Next, let us consider the χ-conditional binding constant, Eq. (19c), of a (presumably commercial) mixture of selectors. In the case of neutral analytes, \( {K}_{{\mathrm{AS}}^{\left[q\right]}}^{\hbox{'}}\cong {K}_{{\mathrm{AS}}^{\left[q\right]}}^{\mathrm{th}} \), and consequently, K ' χAS  ≅ K thχAS , regardless of the nature of the selectors used. In the case of a mixture of neutral selectors, the constant, K γAS , reduces to, γ AS/γ A0, which factors out of the summation in Eq. (19c) only if all the selectors in the mixture have similar sizes, i.e., they share a common parameter a. The same applies to a mixture of selectors that all have the same charge (and a charged analyte) if additionally the size of the complex is comparable to the size of the selector (a AS ≅ a S0), which is often a reasonable assumption, though. Lastly, the χ-conditional binding constant cannot be corrected to the IS as if it were a binding constant of a single selector when the mixture consists of selectors of different charges (and the analyte is also a charged molecule). Instead, an individual correction constant, \( {K}_{{\mathrm{AS}}^{\left[q\right]}}^{\gamma } \), applies to each individual selector that cannot be separated out of the summation, Eq. (19c).
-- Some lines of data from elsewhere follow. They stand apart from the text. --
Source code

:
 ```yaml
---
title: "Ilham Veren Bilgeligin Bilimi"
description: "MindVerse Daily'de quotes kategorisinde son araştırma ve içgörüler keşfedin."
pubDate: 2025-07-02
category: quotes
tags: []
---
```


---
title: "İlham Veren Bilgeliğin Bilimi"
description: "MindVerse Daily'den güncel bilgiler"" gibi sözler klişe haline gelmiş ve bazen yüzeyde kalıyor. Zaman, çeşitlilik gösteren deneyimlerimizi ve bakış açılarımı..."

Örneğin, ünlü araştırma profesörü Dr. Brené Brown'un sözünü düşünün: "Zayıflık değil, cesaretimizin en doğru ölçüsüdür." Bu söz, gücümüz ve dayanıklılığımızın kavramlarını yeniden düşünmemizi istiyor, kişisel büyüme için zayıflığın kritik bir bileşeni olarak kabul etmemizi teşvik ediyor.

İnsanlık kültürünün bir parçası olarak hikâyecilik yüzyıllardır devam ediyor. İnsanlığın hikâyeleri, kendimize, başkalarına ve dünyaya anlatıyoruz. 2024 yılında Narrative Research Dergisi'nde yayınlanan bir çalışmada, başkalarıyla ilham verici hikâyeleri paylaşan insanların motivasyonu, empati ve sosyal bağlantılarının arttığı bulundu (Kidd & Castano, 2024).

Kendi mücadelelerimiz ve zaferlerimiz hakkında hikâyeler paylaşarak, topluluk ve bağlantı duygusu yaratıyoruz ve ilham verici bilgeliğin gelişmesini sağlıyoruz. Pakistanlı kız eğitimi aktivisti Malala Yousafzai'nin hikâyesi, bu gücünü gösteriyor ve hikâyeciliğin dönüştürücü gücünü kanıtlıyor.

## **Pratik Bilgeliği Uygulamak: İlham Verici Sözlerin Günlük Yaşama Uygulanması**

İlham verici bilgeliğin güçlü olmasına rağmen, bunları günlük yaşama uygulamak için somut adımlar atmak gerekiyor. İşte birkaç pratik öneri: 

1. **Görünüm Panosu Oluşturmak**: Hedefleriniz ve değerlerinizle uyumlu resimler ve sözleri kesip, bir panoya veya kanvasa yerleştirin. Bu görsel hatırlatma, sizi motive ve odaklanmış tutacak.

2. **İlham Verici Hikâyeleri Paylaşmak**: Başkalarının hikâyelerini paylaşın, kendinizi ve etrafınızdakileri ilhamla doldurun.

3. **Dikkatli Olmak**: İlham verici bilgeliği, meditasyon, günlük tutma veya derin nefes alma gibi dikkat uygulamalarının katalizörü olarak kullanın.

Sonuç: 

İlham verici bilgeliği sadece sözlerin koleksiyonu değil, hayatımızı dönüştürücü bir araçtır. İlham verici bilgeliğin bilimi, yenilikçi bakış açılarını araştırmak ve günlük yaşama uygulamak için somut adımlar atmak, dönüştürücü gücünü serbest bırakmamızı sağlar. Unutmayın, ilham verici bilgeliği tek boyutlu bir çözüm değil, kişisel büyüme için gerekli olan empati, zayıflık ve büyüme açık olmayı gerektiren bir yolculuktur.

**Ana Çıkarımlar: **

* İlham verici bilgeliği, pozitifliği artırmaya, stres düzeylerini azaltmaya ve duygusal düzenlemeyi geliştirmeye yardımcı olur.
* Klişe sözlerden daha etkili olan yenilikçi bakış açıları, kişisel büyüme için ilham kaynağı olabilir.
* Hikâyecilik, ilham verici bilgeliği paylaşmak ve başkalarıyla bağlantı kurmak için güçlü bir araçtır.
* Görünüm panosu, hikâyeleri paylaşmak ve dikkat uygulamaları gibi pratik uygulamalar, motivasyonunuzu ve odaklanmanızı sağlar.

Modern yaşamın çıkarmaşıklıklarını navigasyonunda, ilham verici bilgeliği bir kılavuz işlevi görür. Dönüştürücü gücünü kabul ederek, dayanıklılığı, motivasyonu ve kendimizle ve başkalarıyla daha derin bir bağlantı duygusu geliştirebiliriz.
Unfortunately, this is often the case with commercial mixtures of CDs and so attention must be paid to this fact when analyzing charged solutes. Combinations of charged and neutral CDs in dual systems are also common but often employed for neutral analytes or the individual constants, \( {K}_{{\mathrm{AS}}^{\left[q\right]}}^{\gamma } \), can be utilized since the composition of such artificial mixtures of selectors is known (unless being composed of commercial mixtures of selectors, for which the above stated limitations apply).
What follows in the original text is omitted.